What is not addressed in It’s a Wonderful Life are the negative consequences of George Bailey’s life that would have also been erased along with the positive consequences. Because of the realities of living in relational space, any action one takes results in positive and negative consequences. I allow the driver in the other car to merge in front of me as an act of kindness. That merger plays a necessary but insufficient role in creating a series of events that leads to a fatal accident three miles down the highway. This kind of complex causal chain is beyond doubt. This is why our legal system differentiates between ultimate and proximate causes. The reckless driver, if he were temporarily granted omnipotent hindsight, may offer the reasonable explanation that it was my allowing him to merge that ultimately caused the fatal crash, but our legal system would not justify his subsequent recklessness by blaming the accident on my prior act of politeness.
If we live in a world where positive and negative consequences flow from any action an individual node may or may not take, then we lack absolute freedom. We may have a limited freedom when it comes to intentional choices, but we lack freedom when it comes to controlling the consequences that result from those choices.

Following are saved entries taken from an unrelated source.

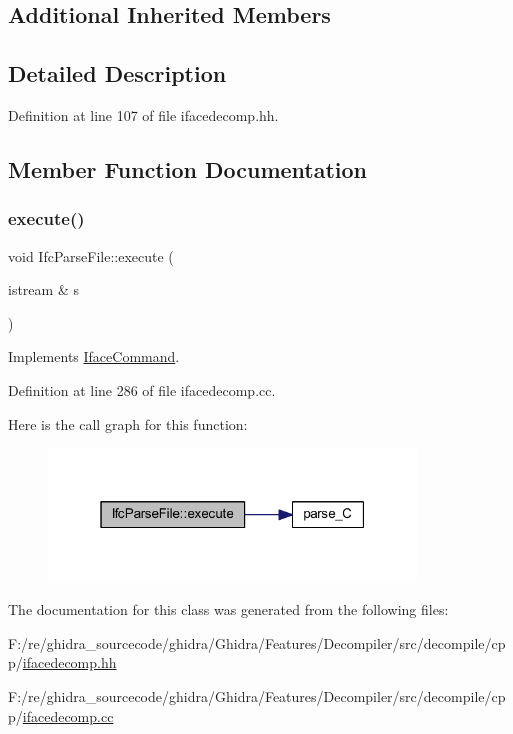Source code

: \subsection*{Additional Inherited Members}


\subsection{Detailed Description}


Definition at line 107 of file ifacedecomp.\+hh.



\subsection{Member Function Documentation}
\mbox{\label{class_ifc_parse_file_abe050f74bc02c78b231ed636e629b3ca}} 
\subsubsection{\texorpdfstring{execute()}{execute()}}
{\footnotesize\ttfamily void Ifc\+Parse\+File\+::execute (\begin{DoxyParamCaption}\item[{istream \&}]{s }\end{DoxyParamCaption})\hspace{0.3cm}{\ttfamily [virtual]}}



Implements \mbox{\hyperlink{class_iface_command_af10e29cee2c8e419de6efe9e680ad201}{Iface\+Command}}.



Definition at line 286 of file ifacedecomp.\+cc.

Here is the call graph for this function\+:
\nopagebreak
\begin{figure}[H]
\begin{center}
\leavevmode
\includegraphics[width=277pt]{class_ifc_parse_file_abe050f74bc02c78b231ed636e629b3ca_cgraph}
\end{center}
\end{figure}


The documentation for this class was generated from the following files\+:\begin{DoxyCompactItemize}
\item 
F\+:/re/ghidra\+\_\+sourcecode/ghidra/\+Ghidra/\+Features/\+Decompiler/src/decompile/cpp/\mbox{\hyperlink{ifacedecomp_8hh}{ifacedecomp.\+hh}}\item 
F\+:/re/ghidra\+\_\+sourcecode/ghidra/\+Ghidra/\+Features/\+Decompiler/src/decompile/cpp/\mbox{\hyperlink{ifacedecomp_8cc}{ifacedecomp.\+cc}}\end{DoxyCompactItemize}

This is why differing schools of ethics focus on different parts of the process with virtue and deontological ethics focusing on choices while consequentialist ethics focuses on results. Regardless of which ethical theory one prefers, the fact remains that each of us causes unintended pain to others, whether the causal connection is identifiable or not. When we focus on the suffering that human beings cause each other we are focusing on one kind of circumstantial grief. Taking into account that everyone who is born into the network of relational space already participates in the inherited circumstantial griefs caused by prior iterations of the causal web, no person can claim to be immune from the causal inheritance. Once in the system, each person or individual node also causes unintended circumstantial grief to others due to small-world interconnectivity, butterfly effects, and opportunity costs.
In such a world, theology can no longer trivialize sin as the intended unethical actions of individuals. Even though the Hebrew Scriptures occasionally describe unintentional sin (Lev 45; Num 15), they still construe it as a morally culpable act that rises to consciousness after the fact rather than as a consequence of inhabiting relational space. When we live in relational space, every action, regardless of intention, causes negative consequences to others. There are no perfect choices for anyone who inhabits relational space.
One distinction between relational and ethic...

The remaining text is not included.